To assist community members with this work, we are sharing background research about the community locations where the new schools will be constructed:
The Daimler Property, where High School #2 and Elementary School #8 will be constructed, is located off Liberty Hill Road. CSD has referred to the land it owns as “the Daimler Property” because it is on Daimler Boulevard. The road was named for a company that owned land in the area but never constructed a corporate presence there. York County currently has plans to change the name of the road from “Daimler Boulevard” to “Cannonball Run.”
“Cannonball Run” is a nod toward one of two men who received royal land grants in the area in the decade prior to the Revolutionary War. One land grant went to Andrew Allison for whom Allison Creek is presumably named. The second went to Col. William “Billy” Hill.
Col. Hill and Isaac Hayne operated Hill’s Iron Works. Hill and Hayne used iron from the Nanny’s Mountain area to manufacture cannons, ammunition and swords which they sold to the patriots. A group calling themselves “Patriots of York County” met at the Iron Works in June 1780 and resolved to fight for independence, despite threats from the British. On June 18, 1780, the iron works was destroyed in an attack by the British. Seven people were killed, Hayne was captured and later released and Hill escaped to fight four weeks later in Brattonsville. Hill would later serve as a judge in York County and was the first state senator York County sent to the legislature. He served multiple terms in both the state House and Senate. Hill is buried in the Bethel Cemetery. In 1958, school children in the area raised funds to provide a marker for his grave.

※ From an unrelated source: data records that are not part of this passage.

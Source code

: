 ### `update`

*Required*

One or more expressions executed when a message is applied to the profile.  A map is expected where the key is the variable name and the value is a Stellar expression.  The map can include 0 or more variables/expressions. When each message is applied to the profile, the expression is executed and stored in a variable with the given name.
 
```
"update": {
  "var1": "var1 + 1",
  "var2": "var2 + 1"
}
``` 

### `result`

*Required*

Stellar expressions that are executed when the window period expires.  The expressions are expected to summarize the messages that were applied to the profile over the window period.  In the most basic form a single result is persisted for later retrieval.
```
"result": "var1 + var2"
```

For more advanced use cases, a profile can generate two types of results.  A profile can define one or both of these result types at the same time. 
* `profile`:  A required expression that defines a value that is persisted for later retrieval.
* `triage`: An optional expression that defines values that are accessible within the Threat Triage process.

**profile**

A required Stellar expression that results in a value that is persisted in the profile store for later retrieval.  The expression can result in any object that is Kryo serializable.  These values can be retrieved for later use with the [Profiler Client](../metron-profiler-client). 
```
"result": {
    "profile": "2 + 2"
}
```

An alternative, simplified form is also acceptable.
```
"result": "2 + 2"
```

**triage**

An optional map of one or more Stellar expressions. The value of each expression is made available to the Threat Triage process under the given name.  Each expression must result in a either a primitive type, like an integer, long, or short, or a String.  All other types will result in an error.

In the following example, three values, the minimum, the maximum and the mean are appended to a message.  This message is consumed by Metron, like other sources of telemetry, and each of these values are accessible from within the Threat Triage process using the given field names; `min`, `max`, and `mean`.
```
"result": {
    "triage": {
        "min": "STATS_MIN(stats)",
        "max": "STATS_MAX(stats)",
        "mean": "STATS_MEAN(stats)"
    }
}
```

Enslaved labor was used at Hill’s Iron Works. A family of three enslaved people who used the Hill surname–a father whose name is unknown, a mother named Dorcas Hill and their son named Elias Hill– bought themselves out of bondage in 1840. Elias Hill overcame a paralyzing medical condition to become a teacher, preacher and civil rights leader. Hill led the community of freedmen called Clay Hill. The community’s cemetery is behind the Allison Creek Presbyterian Church Cemetery. This community of freedmen was persecuted by the Ku Klux Klan, and Hill testified before Congress about the atrocities committed by them. Elias Hill ultimately led the migration of freed slaves to Liberia in 1871.

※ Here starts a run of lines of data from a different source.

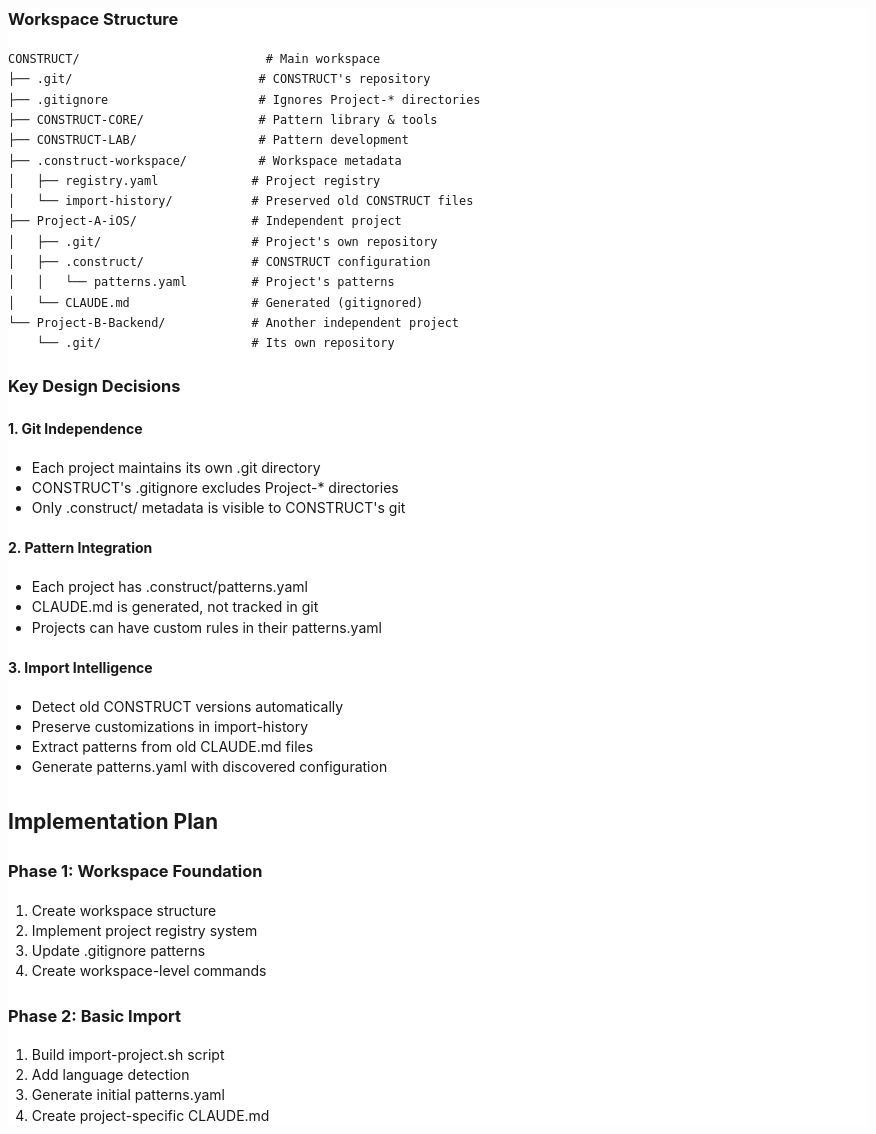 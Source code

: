 ### Workspace Structure
```
CONSTRUCT/                          # Main workspace
├── .git/                          # CONSTRUCT's repository
├── .gitignore                     # Ignores Project-* directories
├── CONSTRUCT-CORE/                # Pattern library & tools
├── CONSTRUCT-LAB/                 # Pattern development
├── .construct-workspace/          # Workspace metadata
│   ├── registry.yaml             # Project registry
│   └── import-history/           # Preserved old CONSTRUCT files
├── Project-A-iOS/                # Independent project
│   ├── .git/                     # Project's own repository
│   ├── .construct/               # CONSTRUCT configuration
│   │   └── patterns.yaml         # Project's patterns
│   └── CLAUDE.md                 # Generated (gitignored)
└── Project-B-Backend/            # Another independent project
    └── .git/                     # Its own repository
```

### Key Design Decisions

#### 1. Git Independence
- Each project maintains its own .git directory
- CONSTRUCT's .gitignore excludes Project-* directories
- Only .construct/ metadata is visible to CONSTRUCT's git

#### 2. Pattern Integration
- Each project has .construct/patterns.yaml
- CLAUDE.md is generated, not tracked in git
- Projects can have custom rules in their patterns.yaml

#### 3. Import Intelligence
- Detect old CONSTRUCT versions automatically
- Preserve customizations in import-history
- Extract patterns from old CLAUDE.md files
- Generate patterns.yaml with discovered configuration

## Implementation Plan

### Phase 1: Workspace Foundation
1. Create workspace structure
2. Implement project registry system
3. Update .gitignore patterns
4. Create workspace-level commands

### Phase 2: Basic Import
1. Build import-project.sh script
2. Add language detection
3. Generate initial patterns.yaml
4. Create project-specific CLAUDE.md
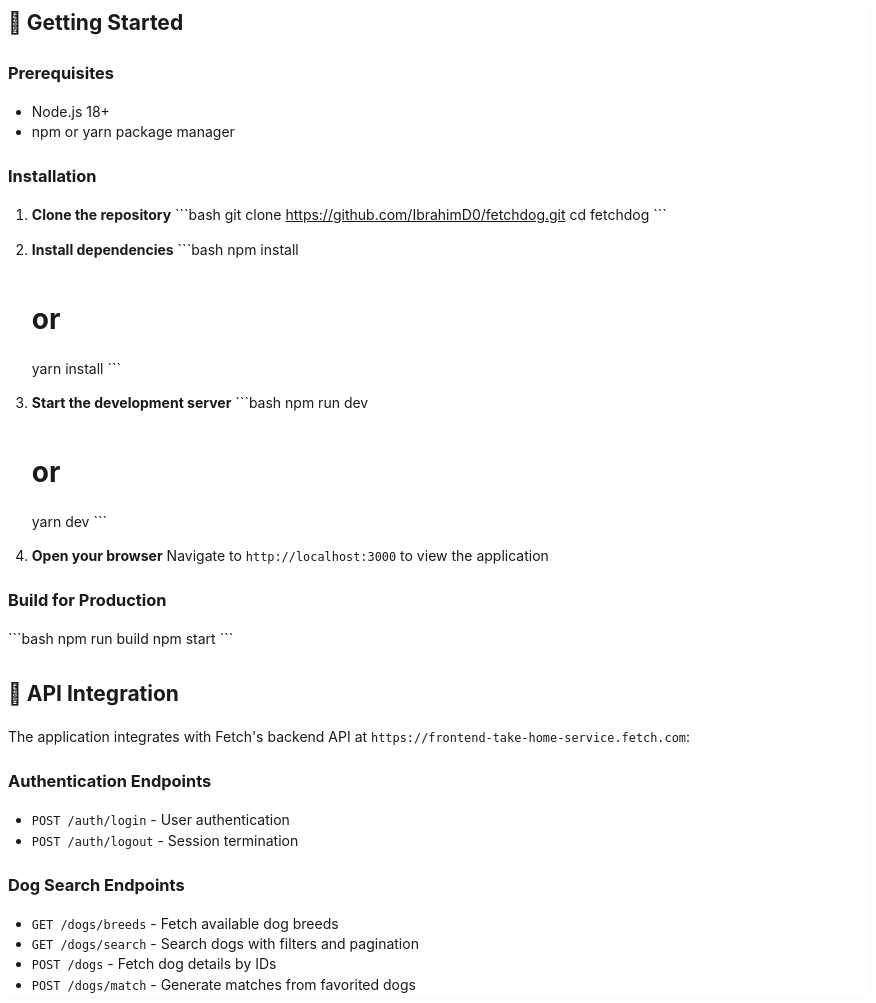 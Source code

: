 ## 🚀 Getting Started

### Prerequisites

- Node.js 18+ 
- npm or yarn package manager

### Installation

1. **Clone the repository**
   \`\`\`bash
   git clone https://github.com/IbrahimD0/fetchdog.git
   cd fetchdog
   \`\`\`

2. **Install dependencies**
   \`\`\`bash
   npm install
   # or
   yarn install
   \`\`\`

3. **Start the development server**
   \`\`\`bash
   npm run dev
   # or
   yarn dev
   \`\`\`

4. **Open your browser**
   Navigate to `http://localhost:3000` to view the application

### Build for Production

\`\`\`bash
npm run build
npm start
\`\`\`

## 🔧 API Integration

The application integrates with Fetch's backend API at `https://frontend-take-home-service.fetch.com`:

### Authentication Endpoints
- `POST /auth/login` - User authentication
- `POST /auth/logout` - Session termination

### Dog Search Endpoints
- `GET /dogs/breeds` - Fetch available dog breeds
- `GET /dogs/search` - Search dogs with filters and pagination
- `POST /dogs` - Fetch dog details by IDs
- `POST /dogs/match` - Generate matches from favorited dogs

Hands Mill is the name given to Hwy. 274. It is named after A.S. Hand, who operated a corn and flour mill at the site. Mr. Hand deeded over a piece of land for local organizations to construct a monument to William Hill in 1919. [Paragraph added 10/25/23.]
Another historical event, the Battle of Bigger’s Ferry, occurred in the Lake Wylie area as well. During this battle, patriot forces under the command of Thomas Sumpter, held off advancing British forces. Bigger’s Ferry was one of many crossings on the Catawba River and was roughly in the area of Mason’s Ford Road. The Battle of Bigger’s Ferry is considered a minor skirmish that preceded the larger Battle of King’s Mountain by a few days.

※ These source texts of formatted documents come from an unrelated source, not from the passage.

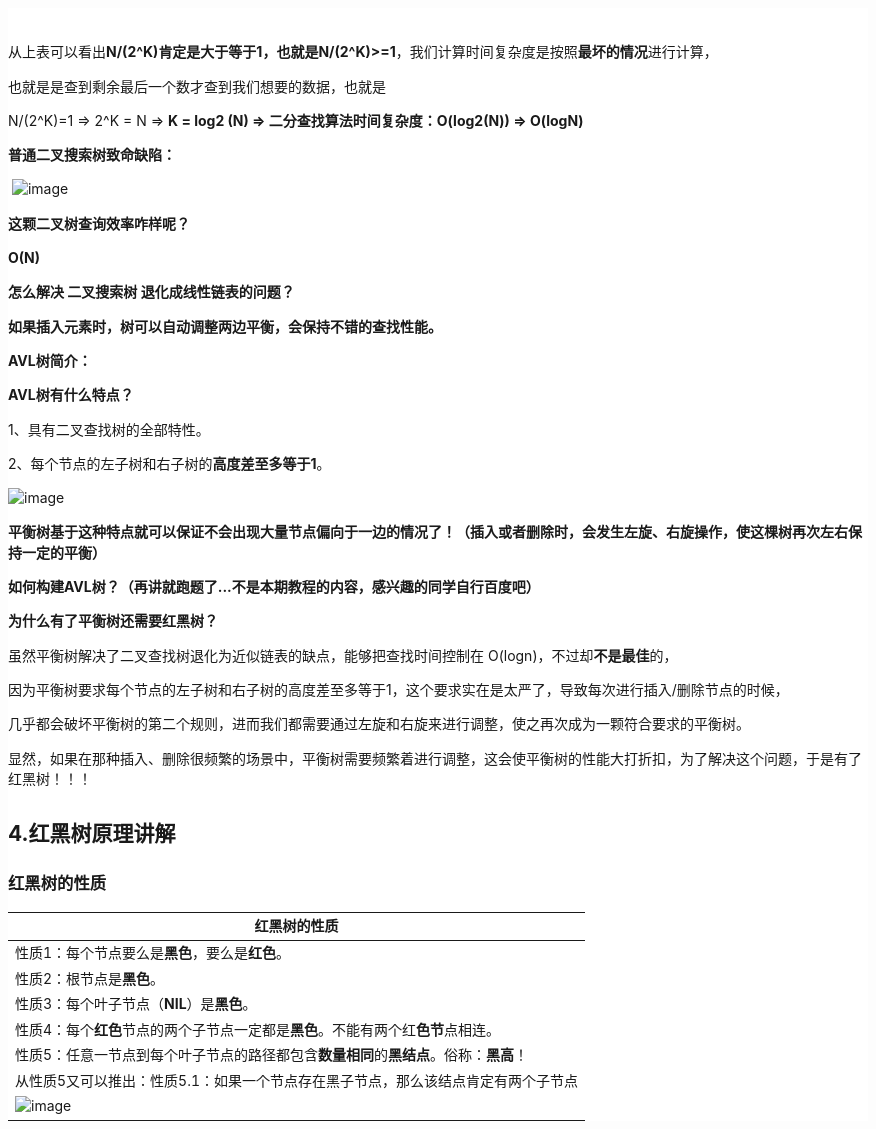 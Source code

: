 ​	

从上表可以看出**N/(2^K)**肯定是大于等于1，也就是**N/(2^K)>=1**，我们计算时间复杂度是按照**最坏的情况**进行计算，

也就是是查到剩余最后一个数才查到我们想要的数据，也就是

N/(2^K)=1   =>   2^K = N   => **K = log2 (N)    =>  二分查找算法时间复杂度：O(log2(N))  => O(logN)**

**普通二叉搜索树致命缺陷：**

​    ![image](https://static.lovedata.net/21-06-21-fde3ddd9c9b9f3100cffceeacdcb0194.png-wm)

**这颗二叉树查询效率咋样呢？**

**O(N)**

**怎么解决 二叉搜索树 退化成线性链表的问题？**

**如果插入元素时，树可以自动调整两边平衡，会保持不错的查找性能。**

**AVL树简介：**

**AVL树有什么特点？**

1、具有二叉查找树的全部特性。

2、每个节点的左子树和右子树的**高度差至多等于1**。

![image](https://static.lovedata.net/21-06-21-272b9619efe77dad802373be6797bf87.png-wm)

**平衡树基于这种特点就可以保证不会出现大量节点偏向于一边的情况了！（插入或者删除时，会发生左旋、右旋操作，使这棵树再次左右保持一定的平衡）**

**如何构建AVL树？（再讲就跑题了...不是本期教程的内容，感兴趣的同学自行百度吧）**

**为什么有了平衡树还需要红黑树？**

虽然平衡树解决了二叉查找树退化为近似链表的缺点，能够把查找时间控制在 O(logn)，不过却**不是最佳**的，

因为平衡树要求每个节点的左子树和右子树的高度差至多等于1，这个要求实在是太严了，导致每次进行插入/删除节点的时候，

几乎都会破坏平衡树的第二个规则，进而我们都需要通过左旋和右旋来进行调整，使之再次成为一颗符合要求的平衡树。

显然，如果在那种插入、删除很频繁的场景中，平衡树需要频繁着进行调整，这会使平衡树的性能大打折扣，为了解决这个问题，于是有了红黑树！！！



## 4.红黑树原理讲解

### 红黑树的性质

| **红黑树的性质**                                             |
| ------------------------------------------------------------ |
| 性质1：每个节点要么是**黑色**，要么是**红色**。              |
| 性质2：根节点是**黑色**。                                    |
| 性质3：每个叶子节点（**NIL**）是**黑色**。                   |
| 性质4：每个**红色**节点的两个子节点一定都是**黑色**。不能有两个红**色节**点相连。 |
| 性质5：任意一节点到每个叶子节点的路径都包含**数量相同**的**黑结点**。俗称：**黑高**！ |
| 从性质5又可以推出：性质5.1：如果一个节点存在黑子节点，那么该结点肯定有两个子节点 |
| ![image](https://static.lovedata.net/21-06-21-e6925bceeb94bc80ec7806e09c6d25b1.png-wm) |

The Clover community also operated segregated schools prior to desegregation. The first of those was known as “Flatrock.” A second school was opened. Its original name is unknown, but it was later called “McKnight School” in honor of one of its principals, H.J. McKnight. The McKnight School would later become known as “Roosevelt High School.” Roosevelt High School was open from 1952 until 1970. Their colors were blue and gold, and their mascot was the Golden Tigers.
Laney School also served the Clover African-American community. It was located at the convergence of Hwys. 557, 274 and 49. [Paragraph added 10/25/23.]
Prior to the creation of Lake Wylie, much of the community in the area was called “Concord.” Two brothers, Dr. Walker Gill Wylie and Dr. Robert H. Wylie, teamed up with another pair of brothers who were civil engineers, William Church Whitner and Frank C. Whitner, to construct the first dam on the Catawba River at India Hook Shoals in 1900. The dam was destroyed in a flood in 1901, and the Wylies ran short of money to reconstruct it. Walker Gill Wylie turned to one of his patients, James Buchanan Duke, for additional funding to complete the project. The hydroelectric station began operations in 1904, but the dam would be destroyed again in the Great Flood of 1916. A new facility was constructed in 1924. The lake would ultimately be named “Wylie” in honor of the men who first had the idea for constructing the dam.